One of two stop-over options for travellers from the south en route northern Botswana is Khama Rhino Sanctuary. Situated just west of Serowe on the A14 this reserve is a welcome oasis at the end of a long day’s travel. Principally established, relatively recently, as a central hub for the reintroduction of the regionally extinct white and black rhino, a stop here is usually rewarding.
Unusually though, the frontline staff are astonishingly unapproachable, poorly trained and generally surly. Given Botswana’s propensity for top-class service and its generally friendly peoples, Khama’s attitude is sinful.
The self-catering thatched chalets are adequate. An open-plan dining room/ kitchen doubles as the second bedroom. The main bedroom is not walled to the double-volume ceiling and is therefore semi-private. Both rooms have two single beds. The linen needs replacing but is clean. The kitchenette provides utensils, pots, pans, cutlery and crockery for four people.
Outside, the braai / barbeque facility is new and well-tended. Notwithstanding, the only exterior light was filled with rainwater and was therefore non-functional.

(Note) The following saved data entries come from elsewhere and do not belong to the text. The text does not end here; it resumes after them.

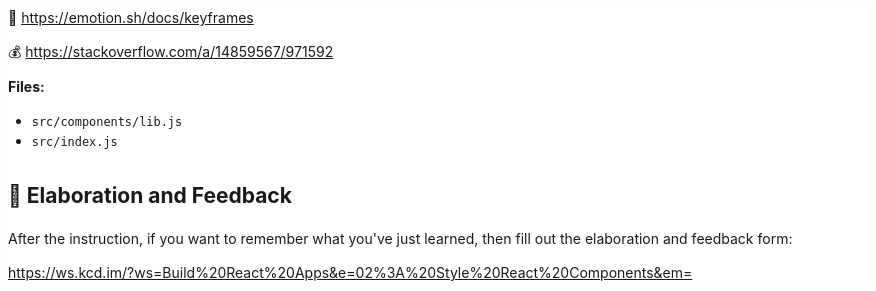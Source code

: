 📜 https://emotion.sh/docs/keyframes

💰 https://stackoverflow.com/a/14859567/971592

**Files:**

- `src/components/lib.js`
- `src/index.js`

## 🦉 Elaboration and Feedback

After the instruction, if you want to remember what you've just learned, then
fill out the elaboration and feedback form:

https://ws.kcd.im/?ws=Build%20React%20Apps&e=02%3A%20Style%20React%20Components&em=
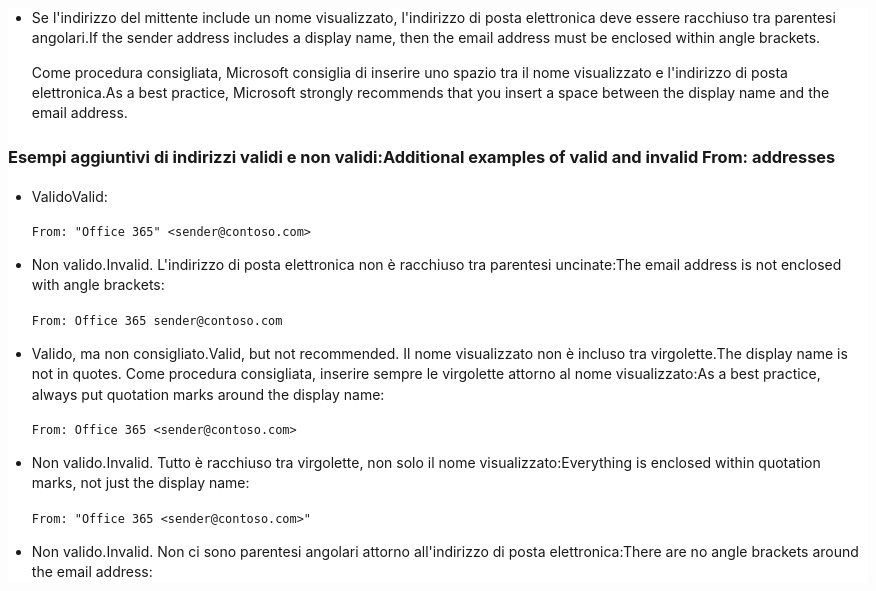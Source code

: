 - <span data-ttu-id="a85e0-166">Se l'indirizzo del mittente include un nome visualizzato, l'indirizzo di posta elettronica deve essere racchiuso tra parentesi angolari.</span><span class="sxs-lookup"><span data-stu-id="a85e0-166">If the sender address includes a display name, then the email address must be enclosed within angle brackets.</span></span>

    <span data-ttu-id="a85e0-167">Come procedura consigliata, Microsoft consiglia di inserire uno spazio tra il nome visualizzato e l'indirizzo di posta elettronica.</span><span class="sxs-lookup"><span data-stu-id="a85e0-167">As a best practice, Microsoft strongly recommends that you insert a space between the display name and the email address.</span></span>

### <a name="additional-examples-of-valid-and-invalid-from-addresses"></a><span data-ttu-id="a85e0-168">Esempi aggiuntivi di indirizzi validi e non validi:</span><span class="sxs-lookup"><span data-stu-id="a85e0-168">Additional examples of valid and invalid From: addresses</span></span>
<span data-ttu-id="a85e0-169"><a name="Examples"> </a></span><span class="sxs-lookup"><span data-stu-id="a85e0-169"><a name="Examples"> </a></span></span>

- <span data-ttu-id="a85e0-170">Valido</span><span class="sxs-lookup"><span data-stu-id="a85e0-170">Valid:</span></span>

  ```
  From: "Office 365" <sender@contoso.com>
  ```

- <span data-ttu-id="a85e0-171">Non valido.</span><span class="sxs-lookup"><span data-stu-id="a85e0-171">Invalid.</span></span> <span data-ttu-id="a85e0-172">L'indirizzo di posta elettronica non è racchiuso tra parentesi uncinate:</span><span class="sxs-lookup"><span data-stu-id="a85e0-172">The email address is not enclosed with angle brackets:</span></span>

  ```
  From: Office 365 sender@contoso.com
  ```

- <span data-ttu-id="a85e0-173">Valido, ma non consigliato.</span><span class="sxs-lookup"><span data-stu-id="a85e0-173">Valid, but not recommended.</span></span> <span data-ttu-id="a85e0-174">Il nome visualizzato non è incluso tra virgolette.</span><span class="sxs-lookup"><span data-stu-id="a85e0-174">The display name is not in quotes.</span></span> <span data-ttu-id="a85e0-175">Come procedura consigliata, inserire sempre le virgolette attorno al nome visualizzato:</span><span class="sxs-lookup"><span data-stu-id="a85e0-175">As a best practice, always put quotation marks around the display name:</span></span>

  ```
  From: Office 365 <sender@contoso.com>
  ```

- <span data-ttu-id="a85e0-176">Non valido.</span><span class="sxs-lookup"><span data-stu-id="a85e0-176">Invalid.</span></span> <span data-ttu-id="a85e0-177">Tutto è racchiuso tra virgolette, non solo il nome visualizzato:</span><span class="sxs-lookup"><span data-stu-id="a85e0-177">Everything is enclosed within quotation marks, not just the display name:</span></span>

  ```
  From: "Office 365 <sender@contoso.com>"
  ```

- <span data-ttu-id="a85e0-178">Non valido.</span><span class="sxs-lookup"><span data-stu-id="a85e0-178">Invalid.</span></span> <span data-ttu-id="a85e0-179">Non ci sono parentesi angolari attorno all'indirizzo di posta elettronica:</span><span class="sxs-lookup"><span data-stu-id="a85e0-179">There are no angle brackets around the email address:</span></span>
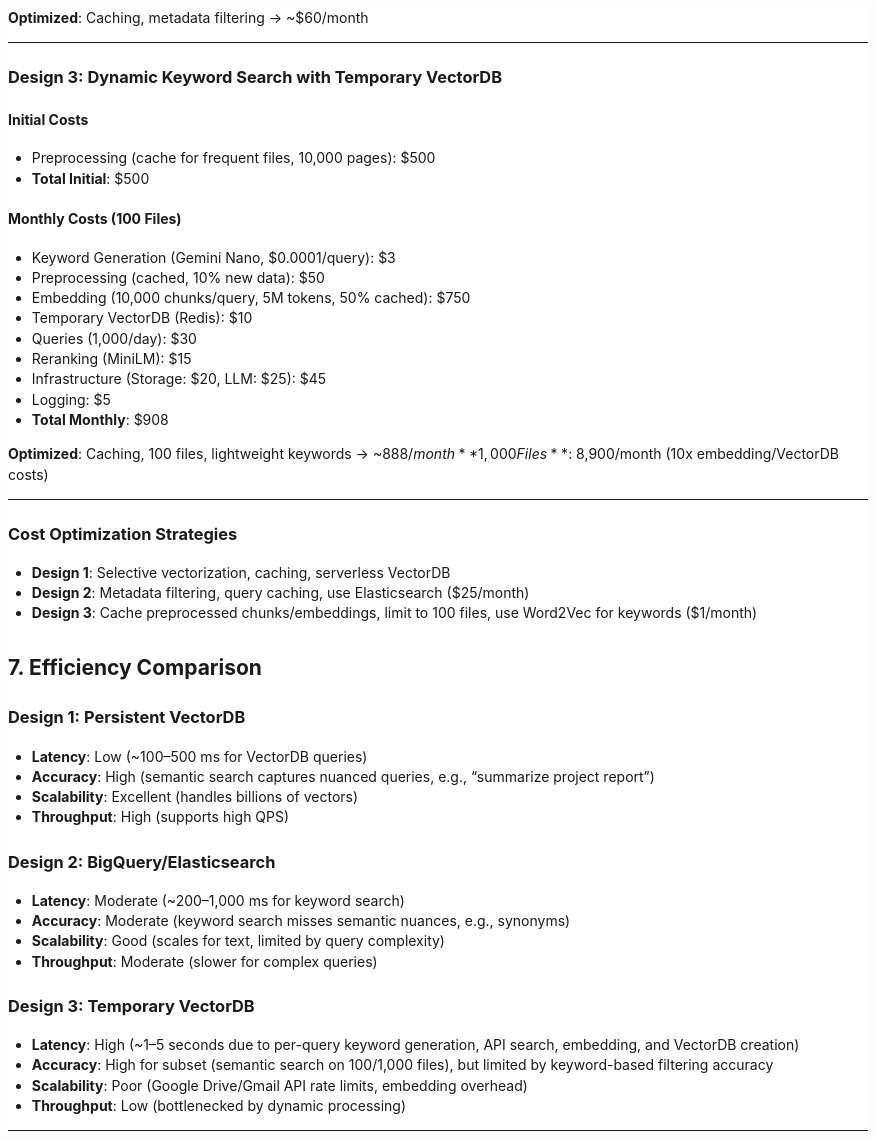 **Optimized**: Caching, metadata filtering → ~$60/month

---

### Design 3: Dynamic Keyword Search with Temporary VectorDB

#### Initial Costs
- Preprocessing (cache for frequent files, 10,000 pages): $500
- **Total Initial**: $500

#### Monthly Costs (100 Files)
- Keyword Generation (Gemini Nano, $0.0001/query): $3
- Preprocessing (cached, 10% new data): $50
- Embedding (10,000 chunks/query, 5M tokens, 50% cached): $750
- Temporary VectorDB (Redis): $10
- Queries (1,000/day): $30
- Reranking (MiniLM): $15
- Infrastructure (Storage: $20, LLM: $25): $45
- Logging: $5
- **Total Monthly**: $908

**Optimized**: Caching, 100 files, lightweight keywords → ~$888/month  
**1,000 Files**: ~$8,900/month (10x embedding/VectorDB costs)

---

### Cost Optimization Strategies
- **Design 1**: Selective vectorization, caching, serverless VectorDB
- **Design 2**: Metadata filtering, query caching, use Elasticsearch ($25/month)
- **Design 3**: Cache preprocessed chunks/embeddings, limit to 100 files, use Word2Vec for keywords ($1/month)

## 7. Efficiency Comparison

### Design 1: Persistent VectorDB
- **Latency**: Low (~100–500 ms for VectorDB queries)
- **Accuracy**: High (semantic search captures nuanced queries, e.g., “summarize project report”)
- **Scalability**: Excellent (handles billions of vectors)
- **Throughput**: High (supports high QPS)

### Design 2: BigQuery/Elasticsearch
- **Latency**: Moderate (~200–1,000 ms for keyword search)
- **Accuracy**: Moderate (keyword search misses semantic nuances, e.g., synonyms)
- **Scalability**: Good (scales for text, limited by query complexity)
- **Throughput**: Moderate (slower for complex queries)

### Design 3: Temporary VectorDB
- **Latency**: High (~1–5 seconds due to per-query keyword generation, API search, embedding, and VectorDB creation)
- **Accuracy**: High for subset (semantic search on 100/1,000 files), but limited by keyword-based filtering accuracy
- **Scalability**: Poor (Google Drive/Gmail API rate limits, embedding overhead)
- **Throughput**: Low (bottlenecked by dynamic processing)

---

No external furniture is provided. Guests are therefore expected to bring their own chairs or remove the dining chairs from the chalet. Guests can also make use of the restaurant and pool facilities nearby.
The sunsets and the night skies are incomparably spectacular and sitting around the fire with family and friends under Camelthorn Acacias is memorable if not indisputably magical. Sunset or an early morning drive in the sanctuary is a must. The roads are well-kept but occasionally narrowed by overgrown Candlepod Acacias. Caution is therefore advised for travellers in larger 4×4 vehicles.
Undoubtedly the sanctuary’s worth is the haven it provides for rhinos, extinct elsewhere in Botswana, but sans the staff, it’s also a brilliant soul-cleansing elixir.